AI workflows converge with cloud-native platforms
AI is accelerating this trend. Organizations with mature platform engineering practices, including those extending platform engineering for non-backend teams, are choosing to integrate AI into existing cloud-native platforms rather than building isolated systems. This avoids fragmentation and aligns with the core philosophy of platform engineering: unify, don’t duplicate.
"The people who are the most competent to build separate AI workflows — those with strong internal development teams — are the ones choosing not to do this," Bollmann-Dodd noted. This signals a strategic shift: AI isn’t a siloed initiative. It’s part of the platform.
For data teams, this means faster iteration. For engineering leaders, it means better governance. For organizations, it enables cloud-native adoption beyond developers—extending value to product, research, and business units.
Remote platform engineering roles rise in Europe and beyond
As demand grows for unified internal platforms, so does the need for platform engineers—especially in regions like Europe, where These engineering roles are expanding. These roles focus on building and maintaining the abstractions that empower non-backend teams.
Platform engineers design self-service portals and enforce security policies. They also integrate observability tools. All of this reduces cognitive load for end users. Their work enables remote cloud-native jobs for non-developers, allowing teams to operate at scale without deep infrastructure expertise.
The result? Faster time-to-market, reduced operational overhead, and broader innovation across geographies.
Platform engineering for non-backend teams is becoming a cornerstone of cloud-native adoption, particularly as Kubernetes moves beyond infrastructure specialists. With the cloud-native developer community nearing 20 million, a growing number of these professionals interact with containerized systems indirectly—often using tools like OpenTelemetry without full awareness—highlighting the need for intuitive, abstracted platforms. This shift is especially evident in Europe, where remote platform engineering roles are on the rise to support distributed teams that rely on self-service access to secure, observable environments. As 12% of developers still report a lack of standardized platforms, the push to democratize infrastructure through platform engineering accelerates, enabling non-backend teams to deploy and manage applications without deep technical overhead.
The future is platform-led, not siloed
Only 12% of developers report working in organizations without any DevOps standardization or platform. That means 88% are using some form of internal platform—proof that platform engineering is no longer optional.

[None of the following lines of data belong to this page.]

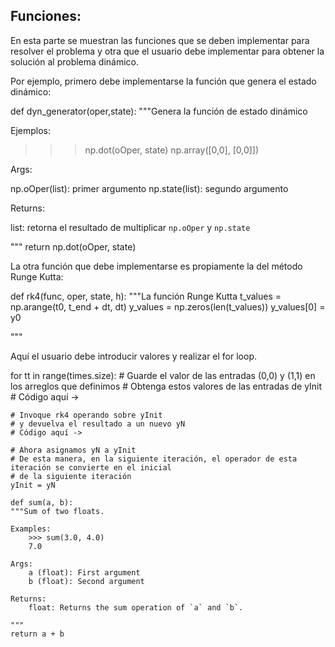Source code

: 
## Funciones:  

En esta parte se muestran las funciones que se deben implementar para resolver el problema y otra que el usuario debe implementar para obtener la solución al problema dinámico.

Por ejemplo, primero debe implementarse la función que genera el estado dinámico: 

def dyn_generator(oper,state):
"""Genera la función de estado dinámico

Ejemplos: 
   >>> np.dot(oOper, state)
   np.array([0,0], [0,0]])

Args: 

   np.oOper(list): primer argumento
   np.state(list): segundo argumento 

Returns: 

   list: retorna el resultado de multiplicar `np.oOper` y `np.state`

   """
return np.dot(oOper, state)

La otra función que debe implementarse es propiamente la del método Runge Kutta: 

def rk4(func, oper, state, h):
"""La función Runge Kutta
    t_values = np.arange(t0, t_end + dt, dt)
    y_values = np.zeros(len(t_values))
    y_values[0] = y0

"""

Aquí el usuario debe introducir valores y realizar el for loop. 

for tt in range(times.size):
    # Guarde el valor de las entradas (0,0) y (1,1) en los arreglos que definimos
    # Obtenga estos valores de las entradas de yInit
    # Código aquí ->
    
    # Invoque rk4 operando sobre yInit
    # y devuelva el resultado a un nuevo yN
    # Código aquí ->
    
    # Ahora asignamos yN a yInit
    # De esta manera, en la siguiente iteración, el operador de esta iteración se convierte en el inicial
    # de la siguiente iteración
    yInit = yN

    def sum(a, b):
    """Sum of two floats.

    Examples:
        >>> sum(3.0, 4.0)
        7.0

    Args:
        a (float): First argument
        b (float): Second argument

    Returns:
        float: Returns the sum operation of `a` and `b`.

    """
    return a + b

As AI and cloud-native converge, the organizations that succeed will be those that treat infrastructure as a product. They’ll invest in platforms that serve all builders, not just backend engineers. And they’ll enable roles like data scientists and frontend developers to innovate safely and independently.
Platform engineering for non-backend teams isn’t a trend—it’s here to stay. It’s the foundation of modern cloud strategy.
Sources: SiliconANGLE.
Platform engineering for non-backend teams is redefining how organizations structure developer productivity, turning complex Kubernetes environments into self-service experiences that abstract away operational overhead. By treating infrastructure as a product, platform teams apply product thinking—roadmaps, user feedback, and versioned APIs—to ensure frontend developers, data scientists, and other roles can deploy and monitor applications without deep Kubernetes expertise. This shift not only improves velocity but also strengthens governance, as standardized platforms enforce security, compliance, and cost controls by default. With the cloud-native developer community nearing 20 million, the ability to onboard diverse builders safely and at scale has become a strategic advantage. Kubernetes adoption is expanding beyond traditional backend teams, not because everyone is using it directly, but because platforms are making it accessible through curated, opinionated workflows.